_The problem:_ Copy out the listing exactly.

_Dataset records:_
===============
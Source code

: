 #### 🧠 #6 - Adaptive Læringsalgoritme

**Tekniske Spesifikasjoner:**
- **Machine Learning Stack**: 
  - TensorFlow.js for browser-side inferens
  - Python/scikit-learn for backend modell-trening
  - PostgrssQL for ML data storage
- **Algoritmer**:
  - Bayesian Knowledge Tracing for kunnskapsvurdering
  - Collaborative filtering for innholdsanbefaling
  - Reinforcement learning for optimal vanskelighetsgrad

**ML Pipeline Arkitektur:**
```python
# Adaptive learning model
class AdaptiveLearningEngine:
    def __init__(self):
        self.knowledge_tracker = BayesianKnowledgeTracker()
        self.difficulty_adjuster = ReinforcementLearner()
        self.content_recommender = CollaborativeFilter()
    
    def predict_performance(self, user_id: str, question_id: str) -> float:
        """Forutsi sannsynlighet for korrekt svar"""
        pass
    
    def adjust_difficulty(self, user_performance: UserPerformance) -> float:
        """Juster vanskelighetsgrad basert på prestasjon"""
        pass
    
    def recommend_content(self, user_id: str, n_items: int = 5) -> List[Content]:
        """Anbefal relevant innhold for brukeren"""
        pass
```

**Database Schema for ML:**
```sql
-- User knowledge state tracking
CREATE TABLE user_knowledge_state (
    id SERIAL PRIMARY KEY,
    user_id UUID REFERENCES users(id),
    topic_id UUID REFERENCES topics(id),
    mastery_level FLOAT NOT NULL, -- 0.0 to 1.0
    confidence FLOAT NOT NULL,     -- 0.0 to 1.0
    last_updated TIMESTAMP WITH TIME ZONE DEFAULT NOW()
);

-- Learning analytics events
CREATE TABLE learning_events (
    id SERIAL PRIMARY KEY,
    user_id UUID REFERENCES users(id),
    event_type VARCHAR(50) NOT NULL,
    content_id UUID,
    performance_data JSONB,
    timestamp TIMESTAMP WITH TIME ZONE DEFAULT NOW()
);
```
===============
_Answer area:_
Source code

: #### 🧠 #6 - Adaptive Læringsalgoritme

**Tekniske Spesifikasjoner:**
- **Machine Learning Stack**: 
  - TensorFlow.js for browser-side inferens
  - Python/scikit-learn for backend modell-trening
  - PostgrssQL for ML data storage
- **Algoritmer**:
  - Bayesian Knowledge Tracing for kunnskapsvurdering
  - Collaborative filtering for innholdsanbefaling
  - Reinforcement learning for optimal vanskelighetsgrad

**ML Pipeline Arkitektur:**
```python
# Adaptive learning model
class AdaptiveLearningEngine:
    def __init__(self):
        self.knowledge_tracker = BayesianKnowledgeTracker()
        self.difficulty_adjuster = ReinforcementLearner()
        self.content_recommender = CollaborativeFilter()
    
    def predict_performance(self, user_id: str, question_id: str) -> float:
        """Forutsi sannsynlighet for korrekt svar"""
        pass
    
    def adjust_difficulty(self, user_performance: UserPerformance) -> float:
        """Juster vanskelighetsgrad basert på prestasjon"""
        pass
    
    def recommend_content(self, user_id: str, n_items: int = 5) -> List[Content]:
        """Anbefal relevant innhold for brukeren"""
        pass
```

**Database Schema for ML:**
```sql
-- User knowledge state tracking
CREATE TABLE user_knowledge_state (
    id SERIAL PRIMARY KEY,
    user_id UUID REFERENCES users(id),
    topic_id UUID REFERENCES topics(id),
    mastery_level FLOAT NOT NULL, -- 0.0 to 1.0
    confidence FLOAT NOT NULL,     -- 0.0 to 1.0
    last_updated TIMESTAMP WITH TIME ZONE DEFAULT NOW()
);

-- Learning analytics events
CREATE TABLE learning_events (
    id SERIAL PRIMARY KEY,
    user_id UUID REFERENCES users(id),
    event_type VARCHAR(50) NOT NULL,
    content_id UUID,
    performance_data JSONB,
    timestamp TIMESTAMP WITH TIME ZONE DEFAULT NOW()
);
```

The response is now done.